I only started book blogging the previous September and was still getting the lay of book-blogging land when I saw the announcement for the challenge. I thought it would be a good way to read some classics I’d missed along the way.

I could not have chosen a better first challenge. Not only did I finally read Little Women and The House of the Seven Gables, I forced myself to read a horror novel and a book by someone I’d never heard about. I even bought a map of New England to track where the books were set!

One of the benefits of doing a challenge like this is being introduced to writers with whom you are unfamiliar.  If you were to tell me when I started one of my favorite experiences would be reading the aforementioned horror story, I would have called you daft. Or, that The Country of the Pointed Firs, a book by an author I’d never heard of would end up my favorite book of the challenge, I’d have been stunned. But both are true.
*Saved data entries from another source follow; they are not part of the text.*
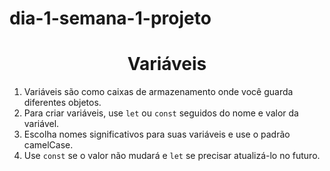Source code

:# dia-1-semana-1-projeto

<h1 align="center"> 
    Variáveis
</h1>


1. Variáveis são como caixas de armazenamento onde você guarda diferentes objetos.
2. Para criar variáveis, use `let` ou `const` seguidos do nome e valor da variável.
3. Escolha nomes significativos para suas variáveis e use o padrão camelCase.
4. Use `const` se o valor não mudará e `let` se precisar atualizá-lo no futuro.
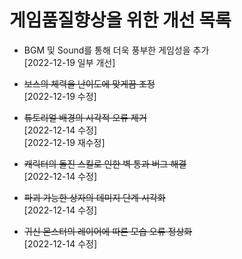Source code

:# 게임품질향상을 위한 개선 목록

- BGM 및 Sound를 통해 더욱 풍부한 게임성을 추가  
[2022-12-19 일부 개선]

- ~~보스의 체력을 난이도에 맞게끔 조정~~  
[2022-12-19 수정]

- ~~튜토리얼 배경의 시각적 오류 제거~~  
[2022-12-14 수정]  
[2022-12-19 재수정]

- ~~캐릭터의 돌진 스킬로 인한 벽 통과 버그 해결~~  
[2022-12-14 수정]

- ~~파괴 가능한 상자의 데미지 단계 시각화~~  
[2022-12-14 수정]

- ~~귀신 몬스터의 레이어에 따른 모습 오류 정상화~~  
[2022-12-14 수정]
I will be reading more of H.P. Lovecraft next year (during daylight hours, of course 🙂 ) and I have already read a short story by Sarah Orne Jewett (“A White Heron”) that was beautiful.

Other highlights for me: “Our Town,” Little Women, getting to know Nathaniel Hawthorne through The House of the Seven Gables and The Blithedale Romance, discovering one of my favorite films “The Haunting” was based on a book, The Haunting of Hill House and enjoying it as much as the film, and while I had mixed feelings about A Separate Peace I now know why a close co-worker finds it to be his favorite book.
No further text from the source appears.